And the caller was exactly right. That's what Les would have wanted. He was a huge animal lover and it was suggested that as a way to honor Les and all he did in our community (and he did A LOT, supporting and promoting so many worthwhile causes), we could take our dogs for a walk, or spend some extra cuddle time with our cats. I loved that.
That wasn't the only death that made me pause this weekend. Someone I know knew the woman who was killed by her husband in the murder suicide in Maryland. She shared the woman's blog address, and I went and read these posts from this woman, a loving wife and mother, who could have been any of us, and in an instant, so tragically gone.
And finally, last week, a note from a girl through my web site who shared with me that she lost her dad, Dr. John P. Pryer, 12/25/08. He died in Iraq from a bomb as he was walking back from Christmas mass with his friends. He was the only one who died. She talked about my book and then asked, "Have you lost anyone close?" And through that question, I was able to share some things and we had a little e-mail conversation back and forth. It meant a lot to me.

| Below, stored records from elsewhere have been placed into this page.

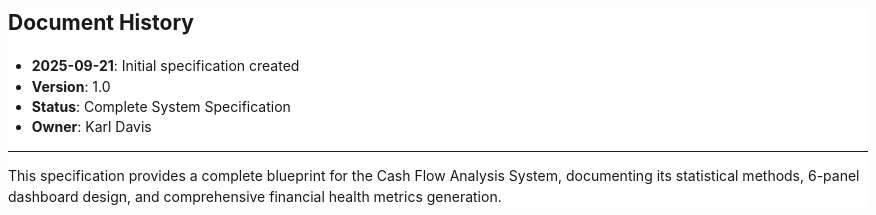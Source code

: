 
## Document History

- **2025-09-21**: Initial specification created
- **Version**: 1.0
- **Status**: Complete System Specification
- **Owner**: Karl Davis

---

This specification provides a complete blueprint for the Cash Flow Analysis System,
  documenting its statistical methods, 6-panel dashboard design, and comprehensive
  financial health metrics generation.
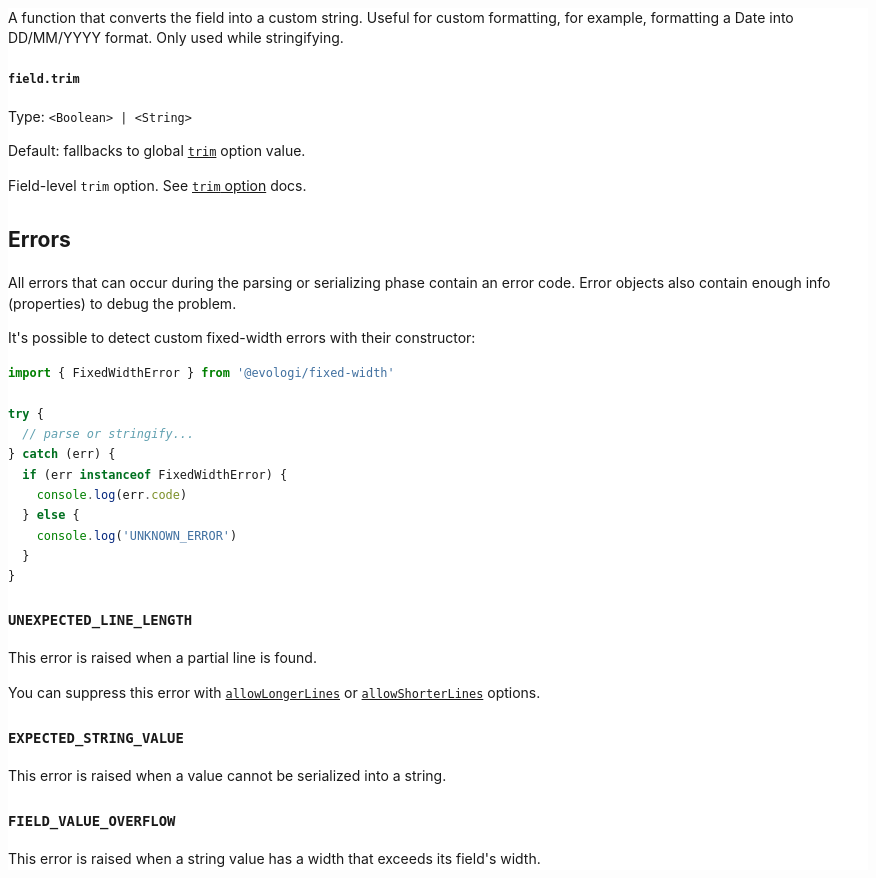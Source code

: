 A function that converts the field into a custom string. Useful for custom formatting, for example, formatting a Date into DD/MM/YYYY format. Only used while stringifying.

#### `field.trim`

Type: `<Boolean> | <String>`

Default: fallbacks to global [`trim`](#trim) option value.

Field-level `trim` option.
See [`trim` option](#trim) docs.

## Errors

All errors that can occur during the parsing or serializing phase contain an error code. Error objects also contain enough info (properties) to debug the problem.

It's possible to detect custom fixed-width errors with their constructor:

```javascript
import { FixedWidthError } from '@evologi/fixed-width'

try {
  // parse or stringify...
} catch (err) {
  if (err instanceof FixedWidthError) {
    console.log(err.code)
  } else {
    console.log('UNKNOWN_ERROR')
  }
}
```

### `UNEXPECTED_LINE_LENGTH`

This error is raised when a partial line is found.

You can suppress this error with [`allowLongerLines`](#allowLongerLines) or [`allowShorterLines`](#allowShorterLines) options.

### `EXPECTED_STRING_VALUE`

This error is raised when a value cannot be serialized into a string.

### `FIELD_VALUE_OVERFLOW`

This error is raised when a string value has a width that exceeds its field's width.
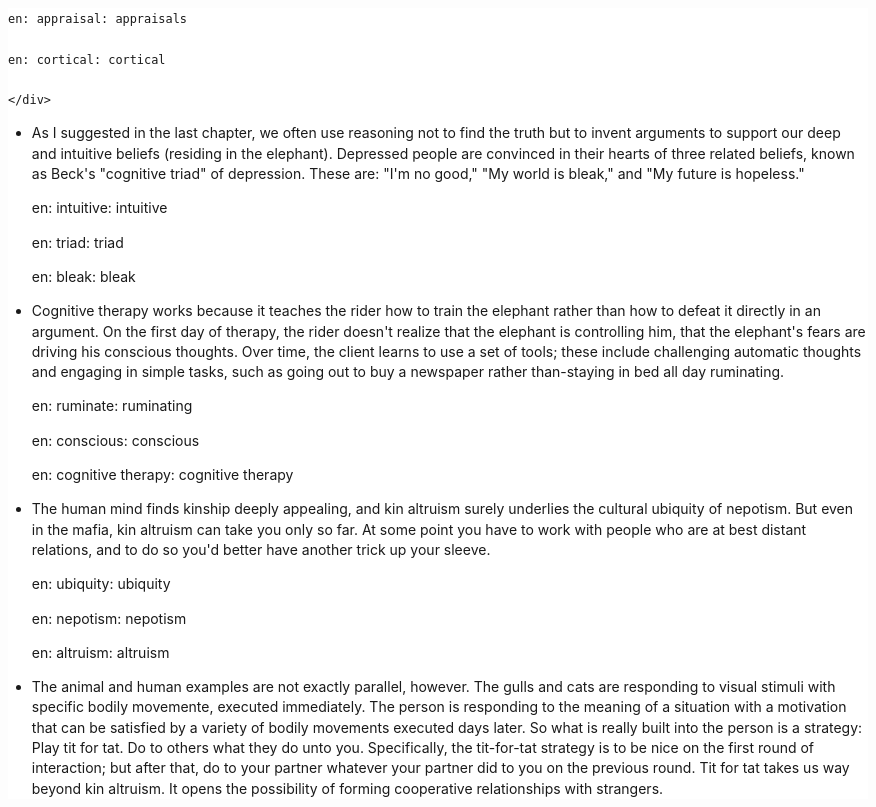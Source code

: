     en: appraisal: appraisals

    en: cortical: cortical

    </div>

- As I suggested in the last chapter, we often use reasoning not to find the truth but to invent arguments to support our deep and intuitive beliefs (residing in the elephant). Depressed people are convinced in their hearts of three related beliefs, known as Beck's "cognitive triad" of depression. These are: "I'm no good," "My world is bleak," and "My future is hopeless."

    <div markdown="1" class="tagged-entries">

    en: intuitive: intuitive

    en: triad: triad

    en: bleak: bleak

    </div>

- Cognitive therapy works because it teaches the rider how to train the elephant rather than how to defeat it directly in an argument. On the first day of therapy, the rider doesn't realize that the elephant is controlling him, that the elephant's fears are driving his conscious thoughts. Over time, the client learns to use a set of tools; these include challenging automatic thoughts and engaging in simple tasks, such as going out to buy a newspaper rather than-staying in bed all day ruminating.

    <div markdown="1" class="tagged-entries">

    en: ruminate: ruminating

    en: conscious: conscious

    en: cognitive therapy: cognitive therapy

    </div>

- The human mind finds kinship deeply appealing, and kin altruism surely underlies the cultural ubiquity of nepotism. But even in the mafia, kin altruism can take you only so far. At some point you have to work with people who are at best distant relations, and to do so you'd better have another trick up your sleeve.

    <div markdown="1" class="tagged-entries">

    en: ubiquity: ubiquity

    en: nepotism: nepotism

    en: altruism: altruism

    </div>

- The animal and human examples are not exactly parallel, however. The gulls and cats are responding to visual stimuli with specific bodily movemente, executed immediately. The person is responding to the  meaning of a situation with a motivation that can be satisfied by a variety of bodily movements executed days later. So what is really built into the person is a strategy: Play tit for tat. Do to others what they do unto you. Specifically, the tit-for-tat strategy is to be nice on the first round of interaction; but after that, do to your partner whatever your partner did to you on the previous round. Tit for tat takes us way beyond kin altruism. It opens the possibility of forming cooperative relationships with strangers.
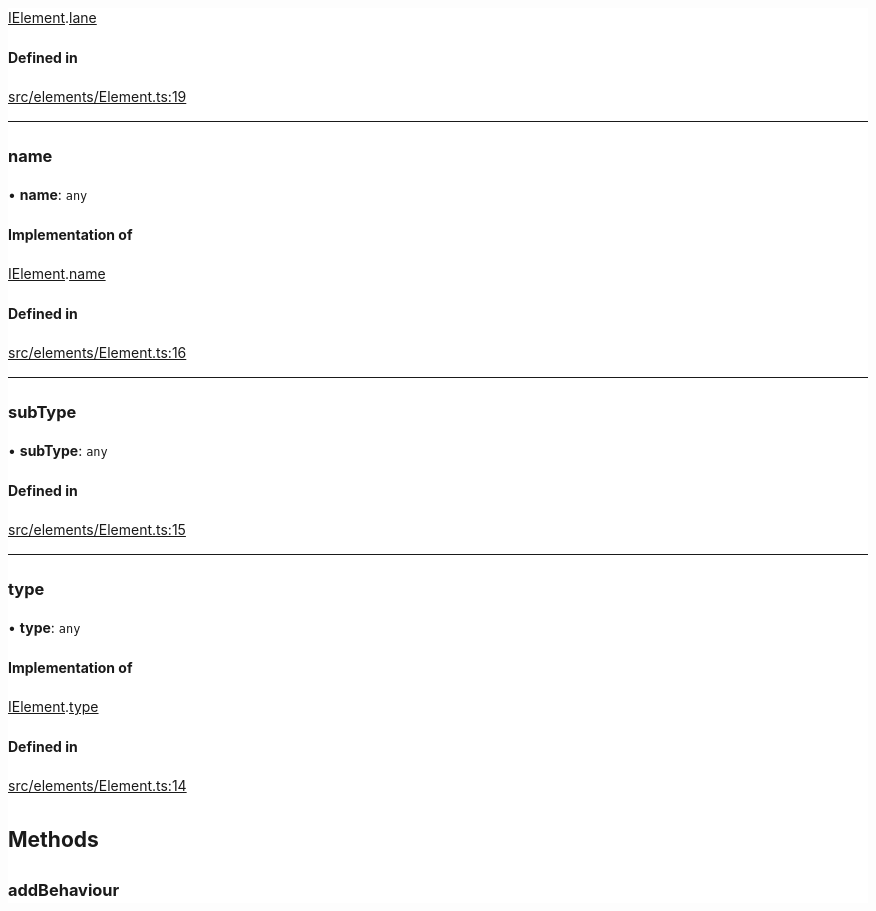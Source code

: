 [IElement](../interfaces/interfaces_elements.IElement.md).[lane](../interfaces/interfaces_elements.IElement.md#lane)

#### Defined in

[src/elements/Element.ts:19](https://github.com/linonetwo/bpmn-server/blob/02da6f2/src/elements/Element.ts#L19)

___

### name

• **name**: `any`

#### Implementation of

[IElement](../interfaces/interfaces_elements.IElement.md).[name](../interfaces/interfaces_elements.IElement.md#name)

#### Defined in

[src/elements/Element.ts:16](https://github.com/linonetwo/bpmn-server/blob/02da6f2/src/elements/Element.ts#L16)

___

### subType

• **subType**: `any`

#### Defined in

[src/elements/Element.ts:15](https://github.com/linonetwo/bpmn-server/blob/02da6f2/src/elements/Element.ts#L15)

___

### type

• **type**: `any`

#### Implementation of

[IElement](../interfaces/interfaces_elements.IElement.md).[type](../interfaces/interfaces_elements.IElement.md#type)

#### Defined in

[src/elements/Element.ts:14](https://github.com/linonetwo/bpmn-server/blob/02da6f2/src/elements/Element.ts#L14)

## Methods

### addBehaviour
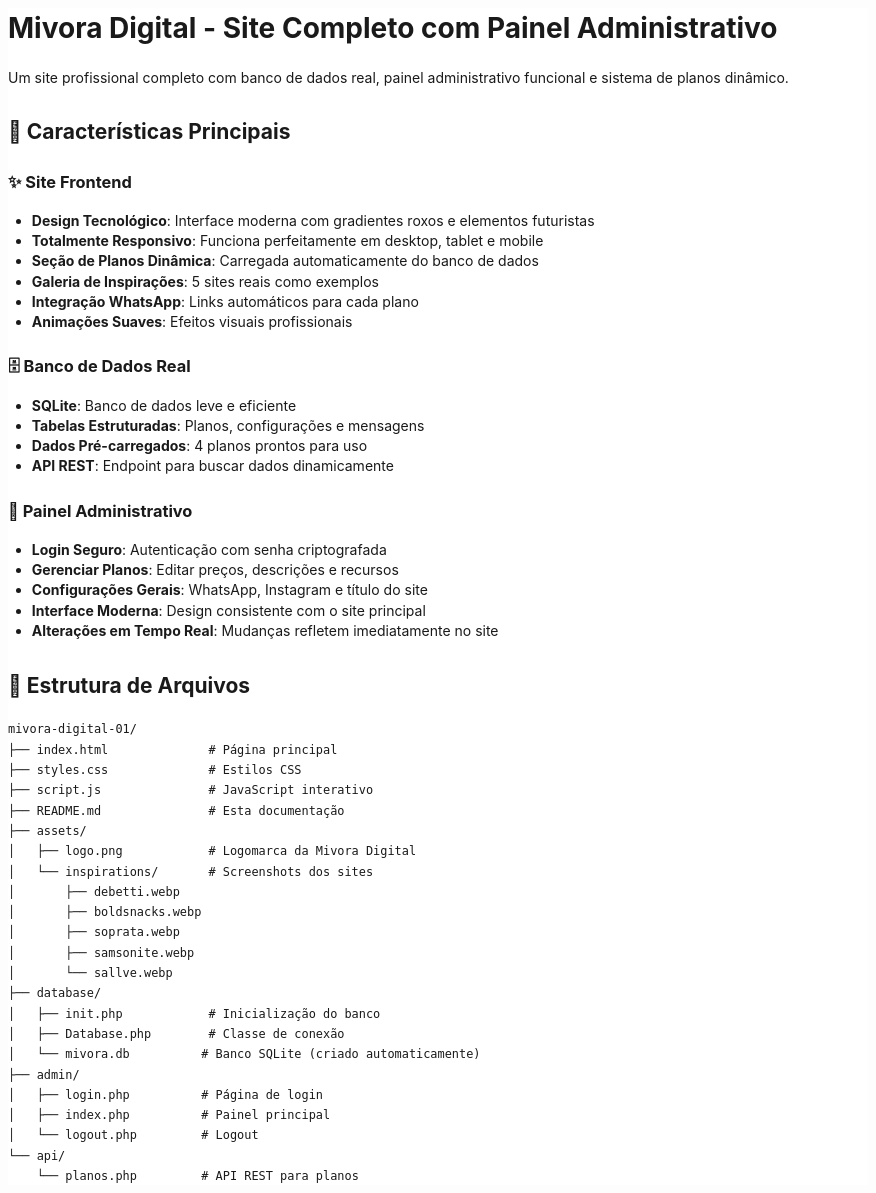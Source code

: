 # Mivora Digital - Site Completo com Painel Administrativo

Um site profissional completo com banco de dados real, painel administrativo funcional e sistema de planos dinâmico.

## 🚀 Características Principais

### ✨ **Site Frontend**
- **Design Tecnológico**: Interface moderna com gradientes roxos e elementos futuristas
- **Totalmente Responsivo**: Funciona perfeitamente em desktop, tablet e mobile
- **Seção de Planos Dinâmica**: Carregada automaticamente do banco de dados
- **Galeria de Inspirações**: 5 sites reais como exemplos
- **Integração WhatsApp**: Links automáticos para cada plano
- **Animações Suaves**: Efeitos visuais profissionais

### 🗄️ **Banco de Dados Real**
- **SQLite**: Banco de dados leve e eficiente
- **Tabelas Estruturadas**: Planos, configurações e mensagens
- **Dados Pré-carregados**: 4 planos prontos para uso
- **API REST**: Endpoint para buscar dados dinamicamente

### 🔧 **Painel Administrativo**
- **Login Seguro**: Autenticação com senha criptografada
- **Gerenciar Planos**: Editar preços, descrições e recursos
- **Configurações Gerais**: WhatsApp, Instagram e título do site
- **Interface Moderna**: Design consistente com o site principal
- **Alterações em Tempo Real**: Mudanças refletem imediatamente no site

## 📁 Estrutura de Arquivos

```
mivora-digital-01/
├── index.html              # Página principal
├── styles.css              # Estilos CSS
├── script.js               # JavaScript interativo
├── README.md               # Esta documentação
├── assets/
│   ├── logo.png            # Logomarca da Mivora Digital
│   └── inspirations/       # Screenshots dos sites
│       ├── debetti.webp
│       ├── boldsnacks.webp
│       ├── soprata.webp
│       ├── samsonite.webp
│       └── sallve.webp
├── database/
│   ├── init.php            # Inicialização do banco
│   ├── Database.php        # Classe de conexão
│   └── mivora.db          # Banco SQLite (criado automaticamente)
├── admin/
│   ├── login.php          # Página de login
│   ├── index.php          # Painel principal
│   └── logout.php         # Logout
└── api/
    └── planos.php         # API REST para planos
```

Sometimes I'm asked why my YA books thus far are about death and moving on. I think it's because no matter who we are, at some time or another, we will experience the death of a dear loved one. It's sad and it's hard, but it's as much a part of life as eating and drinking. We may not be sixteen when it happens, but it will happen. I suppose I hope that something there in my books, even if it's not something that is relevant at that moment, will stick with someone and be remembered later on.
Life is so beautiful. Hard at times, yes, but still, beautiful. And every day, precious. Our job is to remember that, and live accordingly.
That's what Les would want.
That's what Frances would want.
That's what John would want.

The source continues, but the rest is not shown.